Decisão da Anvisa ao vivo pela TV – A Anvisa (Agência Nacional de Vigilância Sanitária) decide neste domingo (17) o futuro das vacinas no Brasil. Cinco diretores da agência vão dizer, durante reunião transmitida pela primeira vez ao vivo, se darão sinal verde a duas vacinas que aguardam aval para uso emergencial no país: a Coronavac, produzida pelo laboratório chinês Sinovac em parceria com o Instituto Butantan, e a vacina da Universidade de Oxford/AstraZeneca, que será produzida no Brasil pela Fiocruz.

Presidente pode minar base ao entrar em disputa no Congresso – Ao entrar de vez na campanha de seus candidatos às presidências da Câmara e do Senado, o presidente Jair Bolsonaro (sem partido) se desgasta com partidos que, nos dois primeiros anos de governo, votaram junto com o Palácio do Planalto. Por causa dessa atuação, líderes partidários avaliam que, mesmo com a vitória de seus apadrinhados, o presidente terá dificuldade para emplacar pautas bolsonaristas, promessas de campanha e parte da agenda econômica. Bolsonaro tem feito apelos diretos a bancadas em favor de Arthur Lira (PP-AL), candidato do governo a comandar a Câmara, e também já declarou apoio ao senador Rodrigo Pacheco (DEM-MG), que concorre à presidência da Casa. Os principais adversários deles são do MDB: o deputado Baleia Rossi (SP), que é presidente do partido, e a senadora Simone Tebet (MS). O MDB foi uma das siglas que mais votaram com Bolsonaro na primeira metade do mandato, embora não tenha integrado a base do governo. O mesmo acontece com a ala de centro do bloco de apoio a Baleia na Câmara: DEM, PSDB e Cidadania.

Trump sai e deixa rastro de confusão e pendências – A Presidência mais conturbada dos EUA em décadas chega ao fim ao meio-dia (14h de Brasília) da próxima quarta-feira (20).

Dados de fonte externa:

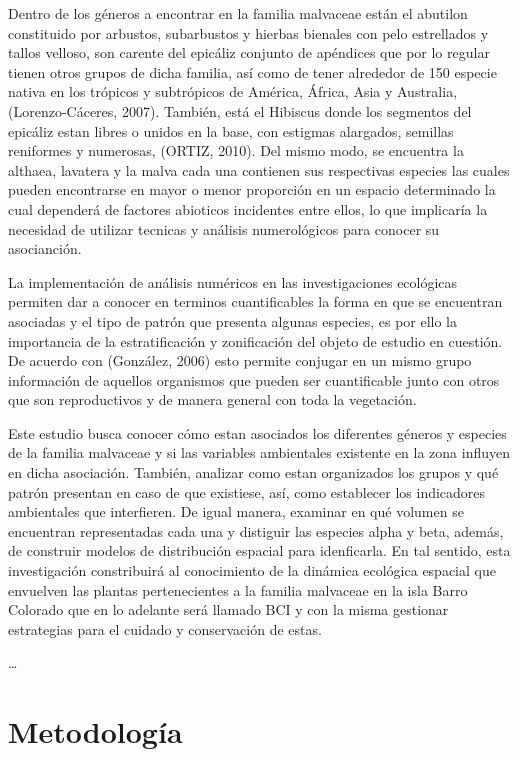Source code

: \documentclass[11pt,]{article}
\begin{document}
Dentro de los géneros a encontrar en la familia malvaceae están el
abutilon constituido por arbustos, subarbustos y hierbas bienales con
pelo estrellados y tallos velloso, son carente del epicáliz conjunto de
apéndices que por lo regular tienen otros grupos de dicha familia, así
como de tener alrededor de 150 especie nativa en los trópicos y
subtrópicos de América, África, Asia y Australia, (Lorenzo-Cáceres,
2007). También, está el Hibiscus donde los segmentos del epicáliz estan
libres o unidos en la base, con estigmas alargados, semillas reniformes
y numerosas, (ORTIZ, 2010). Del mismo modo, se encuentra la althaea,
lavatera y la malva cada una contienen sus respectivas especies las
cuales pueden encontrarse en mayor o menor proporción en un espacio
determinado la cual dependerá de factores abioticos incidentes entre
ellos, lo que implicaría la necesidad de utilizar tecnicas y análisis
numerológicos para conocer su asocianción.

La implementación de análisis numéricos en las investigaciones
ecológicas permiten dar a conocer en terminos cuantificables la forma en
que se encuentran asociadas y el tipo de patrón que presenta algunas
especies, es por ello la importancia de la estratificación y
zonificación del objeto de estudio en cuestión. De acuerdo con
(González, 2006) esto permite conjugar en un mismo grupo información de
aquellos organismos que pueden ser cuantificable junto con otros que son
reproductivos y de manera general con toda la vegetación.

Este estudio busca conocer cómo estan asociados los diferentes géneros y
especies de la familia malvaceae y si las variables ambientales
existente en la zona influyen en dicha asociación. También, analizar
como estan organizados los grupos y qué patrón presentan en caso de que
existiese, así, como establecer los indicadores ambientales que
interfieren. De igual manera, examinar en qué volumen se encuentran
representadas cada una y distiguir las especies alpha y beta, además, de
construir modelos de distribución espacial para idenficarla. En tal
sentido, esta investigación constribuirá al conocimiento de la dinámica
ecológica espacial que envuelven las plantas pertenecientes a la familia
malvaceae en la isla Barro Colorado que en lo adelante será llamado BCI
y con la misma gestionar estrategias para el cuidado y conservación de
estas.

\ldots

\section{Metodología}\label{metodologuxeda}
\end{document}

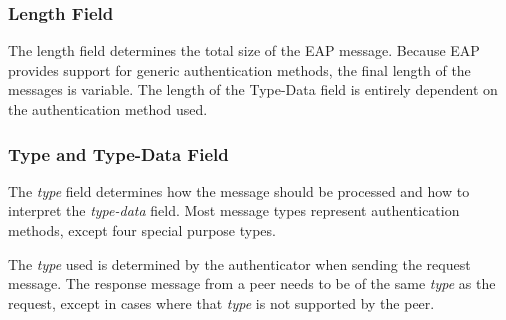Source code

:\subsubsection{Length Field}
The length field determines the total size of the EAP message. Because EAP provides support for generic authentication methods, the final length of the messages is variable.
The length of the Type-Data field is entirely dependent on the authentication method used.


\subsubsection{Type and Type-Data Field}
The \textit{type} field determines how the message should be processed and how to interpret the \textit{type-data} field.
Most message types represent authentication methods, except four special purpose types.

The \textit{type} used is determined by the authenticator when sending the request message. The response message from a peer needs to be of the same \textit{type} as the request, except in cases where that \textit{type} is not supported by the peer.


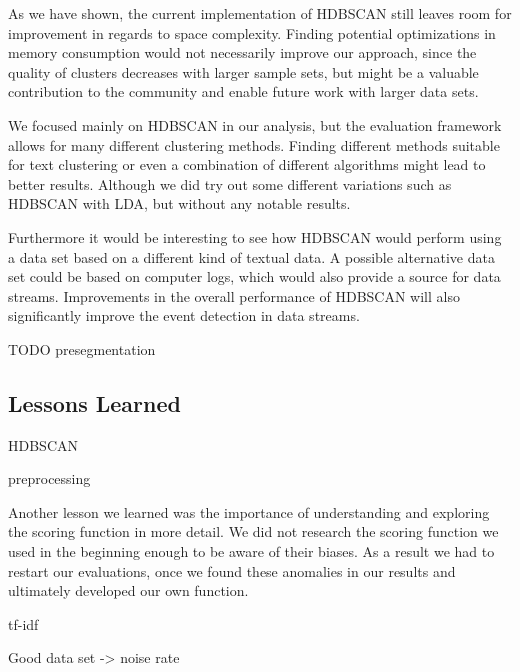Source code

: As we have shown, the current implementation of HDBSCAN
still leaves room for improvement in regards to space complexity.
Finding potential optimizations in memory consumption would not necessarily improve our approach,
since the quality of clusters decreases with larger sample sets,
but might be a valuable contribution to the community and enable future work with larger data sets.

We focused mainly on HDBSCAN in our analysis, but the evaluation framework allows for many different clustering methods.
Finding different methods suitable for text clustering
or even a combination of different algorithms might lead to better results.
Although we did try out some different variations such as HDBSCAN with LDA,
but without any notable results.

Furthermore it would be interesting to see how HDBSCAN would perform
using a data set based on a different kind of textual data.
A possible alternative data set could be based on computer logs,
which would also provide a source for data streams.
Improvements in the overall performance of HDBSCAN will also significantly improve the event detection in data streams.

TODO presegmentation

\subsection{Lessons Learned}
\label{subsec:6_lessons_learned}


HDBSCAN

preprocessing

Another lesson we learned was the importance of understanding and exploring the scoring function in more detail.
We did not research the scoring function we used in the beginning enough to be aware of their biases.
As a result we had to restart our evaluations, once we found these anomalies in our results and 
ultimately developed our own function.  

tf-idf

Good data set -> noise rate
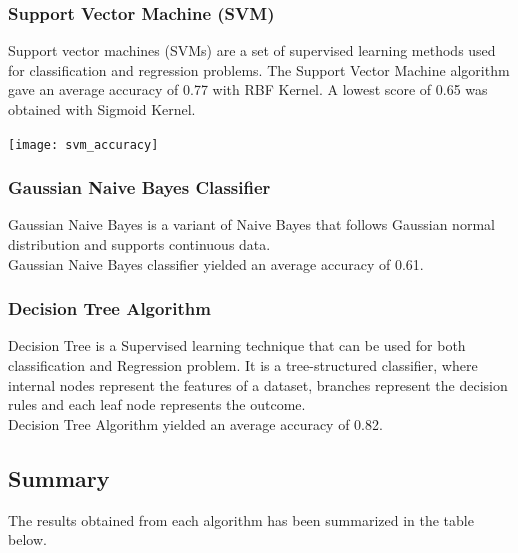 \subsubsection{Support Vector Machine (SVM)}

Support vector machines (SVMs) are a set of supervised learning methods used for classification and regression problems. The Support Vector Machine algorithm gave an average accuracy of 0.77 with RBF Kernel. A lowest score of 0.65 was obtained with Sigmoid Kernel. \\

\begin{Figure}
  \texttt{[image: svm\_accuracy]}
  \label{fig:svmkernels}
\end{Figure}

\subsubsection{Gaussian Naive Bayes Classifier}

Gaussian Naive Bayes is a variant of Naive Bayes that follows Gaussian normal distribution and supports continuous data. \\

Gaussian Naive Bayes classifier yielded an average accuracy of 0.61. 

\subsubsection{Decision Tree Algorithm}

Decision Tree is a Supervised learning technique that can be used for both classification and Regression problem. It is a tree-structured classifier, where internal nodes represent the features of a dataset, branches represent the decision rules and each leaf node represents the outcome. \\

Decision Tree Algorithm yielded an average accuracy of 0.82. 

\subsection{Summary}

The results obtained from each algorithm has been summarized in the table below.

Mas Donald Trump seguirá tentando chamar a atenção para se manter em destaque na política americana, na direção contrária do que fizeram outros ex-presidentes do país. Trump foi um dos líderes mais agressivos —e talvez o mais antidemocrático— a ocupar a Casa Branca. Ele, que sempre buscou o confronto em vez da conciliação, estava perto de entregar um país já dividido e duramente atingido pela pandemia. Mas seu legado ganhou uma mancha ainda maior em seus últimos dias no cargo, ao estimular uma insurreição contra o Congresso. Como resultado, Trump foi banido de redes sociais e teve o segundo processo de impeachment aprovado na Câmara dos Deputados —agora, com o apoio de dez republicanos, um sinal de que o partido está rachado. Por outro lado, 197 correligionários votaram contra a ação, e muitos deles fizeram discursos fervorosos em defesa do presidente. A decisão sobre afastá-lo e, mais importante, fazer com que perca direitos políticos, tirando a possibilidade de que concorra outra vez à Presidência, caberá, mais do que ao Senado, ao Partido Republicano. É preciso de 67 votos para condenar Trump, e os democratas terão apenas 50 quando o processo for julgado na Casa. “A principal questão é saber como o Partido Republicano resolverá suas disputas internas. Se o establishment vai se impor, ou se a legenda continuará dependente do trumpismo”, avalia Sérgio Amaral, ex-embaixador do Brasil em Washington (2016-2019) e pesquisador do Cebri (Centro Brasileiro de Relações Internacionais).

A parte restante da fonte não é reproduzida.